* Task description
Check every line of the data below for the word "duplicate". Copy the ones that have it.

%%

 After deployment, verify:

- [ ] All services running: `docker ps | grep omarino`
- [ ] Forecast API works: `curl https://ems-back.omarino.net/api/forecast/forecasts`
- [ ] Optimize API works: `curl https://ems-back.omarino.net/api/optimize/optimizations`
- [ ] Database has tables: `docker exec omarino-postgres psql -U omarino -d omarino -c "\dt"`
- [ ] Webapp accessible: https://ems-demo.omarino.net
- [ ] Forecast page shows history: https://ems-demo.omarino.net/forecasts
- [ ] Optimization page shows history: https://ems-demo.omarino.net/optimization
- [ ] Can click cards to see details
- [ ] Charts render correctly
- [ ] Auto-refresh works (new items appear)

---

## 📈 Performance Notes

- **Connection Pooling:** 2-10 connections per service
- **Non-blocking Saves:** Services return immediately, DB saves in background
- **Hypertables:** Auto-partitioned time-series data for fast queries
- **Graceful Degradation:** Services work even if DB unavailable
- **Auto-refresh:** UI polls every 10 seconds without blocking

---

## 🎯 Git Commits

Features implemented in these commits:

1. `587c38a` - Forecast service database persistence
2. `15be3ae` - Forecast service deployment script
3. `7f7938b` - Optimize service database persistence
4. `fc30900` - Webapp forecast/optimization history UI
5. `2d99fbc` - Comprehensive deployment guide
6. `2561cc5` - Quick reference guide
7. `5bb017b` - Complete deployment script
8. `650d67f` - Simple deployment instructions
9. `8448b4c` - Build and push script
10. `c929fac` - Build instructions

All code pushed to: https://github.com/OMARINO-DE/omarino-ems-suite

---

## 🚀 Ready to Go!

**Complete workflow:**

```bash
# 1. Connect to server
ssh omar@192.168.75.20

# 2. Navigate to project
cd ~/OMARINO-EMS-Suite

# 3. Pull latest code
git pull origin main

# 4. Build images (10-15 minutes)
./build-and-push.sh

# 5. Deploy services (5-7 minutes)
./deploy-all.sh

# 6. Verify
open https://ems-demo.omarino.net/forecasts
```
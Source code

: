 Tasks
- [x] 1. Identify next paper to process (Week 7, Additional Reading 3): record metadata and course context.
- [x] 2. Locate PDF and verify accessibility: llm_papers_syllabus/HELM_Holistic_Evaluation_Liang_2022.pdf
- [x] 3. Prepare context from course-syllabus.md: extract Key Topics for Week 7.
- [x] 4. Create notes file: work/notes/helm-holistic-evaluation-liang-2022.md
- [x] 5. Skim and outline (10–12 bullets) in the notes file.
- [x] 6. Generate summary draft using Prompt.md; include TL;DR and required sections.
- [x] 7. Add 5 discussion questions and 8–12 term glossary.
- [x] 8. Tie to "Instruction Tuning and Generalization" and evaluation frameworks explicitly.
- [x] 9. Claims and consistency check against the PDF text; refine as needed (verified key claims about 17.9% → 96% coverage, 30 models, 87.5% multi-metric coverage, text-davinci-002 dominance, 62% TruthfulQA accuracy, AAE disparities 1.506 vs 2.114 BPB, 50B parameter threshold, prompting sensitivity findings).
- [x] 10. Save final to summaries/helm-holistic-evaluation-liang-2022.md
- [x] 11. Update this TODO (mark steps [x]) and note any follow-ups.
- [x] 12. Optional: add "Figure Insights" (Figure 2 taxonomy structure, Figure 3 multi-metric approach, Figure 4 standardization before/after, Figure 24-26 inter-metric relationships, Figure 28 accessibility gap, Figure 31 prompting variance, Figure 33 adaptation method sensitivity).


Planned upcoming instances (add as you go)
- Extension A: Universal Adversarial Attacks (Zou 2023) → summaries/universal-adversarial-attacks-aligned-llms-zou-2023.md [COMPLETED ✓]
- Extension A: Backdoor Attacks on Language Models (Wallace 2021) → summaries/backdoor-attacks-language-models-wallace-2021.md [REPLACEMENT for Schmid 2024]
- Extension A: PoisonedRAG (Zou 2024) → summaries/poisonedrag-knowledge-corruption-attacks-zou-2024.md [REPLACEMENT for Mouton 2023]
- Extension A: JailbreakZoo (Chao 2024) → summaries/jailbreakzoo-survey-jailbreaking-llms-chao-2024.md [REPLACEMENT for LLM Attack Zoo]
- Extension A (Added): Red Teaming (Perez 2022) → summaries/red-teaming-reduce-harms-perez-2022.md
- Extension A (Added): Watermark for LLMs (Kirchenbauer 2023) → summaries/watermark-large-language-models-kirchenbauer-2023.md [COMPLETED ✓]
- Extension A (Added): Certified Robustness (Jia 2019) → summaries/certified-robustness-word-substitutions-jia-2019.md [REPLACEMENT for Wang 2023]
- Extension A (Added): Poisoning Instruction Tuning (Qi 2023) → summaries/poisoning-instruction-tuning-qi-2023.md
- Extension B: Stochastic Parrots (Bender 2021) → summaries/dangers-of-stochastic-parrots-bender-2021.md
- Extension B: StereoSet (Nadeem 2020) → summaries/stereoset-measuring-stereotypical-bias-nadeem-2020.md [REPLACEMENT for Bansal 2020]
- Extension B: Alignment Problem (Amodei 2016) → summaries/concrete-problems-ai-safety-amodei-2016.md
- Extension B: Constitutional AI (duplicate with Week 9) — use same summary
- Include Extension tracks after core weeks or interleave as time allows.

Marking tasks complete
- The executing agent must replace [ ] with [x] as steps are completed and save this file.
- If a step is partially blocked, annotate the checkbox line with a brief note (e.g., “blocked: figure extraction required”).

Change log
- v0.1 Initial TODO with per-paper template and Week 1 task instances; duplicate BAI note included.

%%

* Reply to the exercise
- Extension B: Constitutional AI (duplicate with Week 9) — use same summary
- v0.1 Initial TODO with per-paper template and Week 1 task instances; duplicate BAI note included.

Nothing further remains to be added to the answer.